31 de julio de 2005

¡El agua está viva!

Hoy mis hijos jugaron a la entrada del garaje, mientras la lluvia se estrellaba en sus sonrisas. Pisaban charcos con sus chancletas de goma para que salpicara el agua. Correteaban, mientras yo los vigilaba desde el espacio seco del garaje. ¿Cuántas veces no fui yo quien corrió por las calles enlodadas de mi niñez mientras la tierra hervía de gotas? ¿Cuántas me deleite bajo algún caño que devolvía la lluvia a raudales?

Los miraba con el secreto deseo de unírmeles y saltar de alegría, pero no me permití el momento. ¿Qué dirán los vecinos? ¿Qué de mis pertenencias en los bolsillos? ¿Y la ropa, cómo quedaría?

Corría el peligro de ser loco.

Supongo que los niños me veían con igual extrañeza que yo a los adultos de aquellas tardes de aguacero. Se encerraban en sus casas como si la lluvia fuera dañina.

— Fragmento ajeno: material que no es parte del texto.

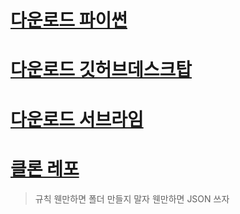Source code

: # [다운로드 파이썬](https://www.python.org/ftp/python/3.11.4/python-3.11.4-amd64.exe)  

# [다운로드 깃허브데스크탑](https://central.github.com/deployments/desktop/desktop/latest/win32)

# [다운로드 서브라임](https://www.sublimetext.com/download_thanks?target=win-x64)

# [클론 레포](https://github.com/Zzajang-bro/python-codebucket-20230804/archive/refs/heads/main.zip)

> 규칙
> 웬만하면 폴더 만들지 말자
> 웬만하면 JSON 쓰자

Se cubrían bajo paraguas, porque les importaba más la ropa que la felicidad. Miraban a los niños desde lejos y tal vez se ponían nostálgicos, como yo.

Era una de las actividades más divertidas de mi niñez, igual que lo fue hoy para mis niños de tres y seis años.

“¡El agua está viva!” gritó el mayor.

Le dije que sí, que efectivamente el agua es vida.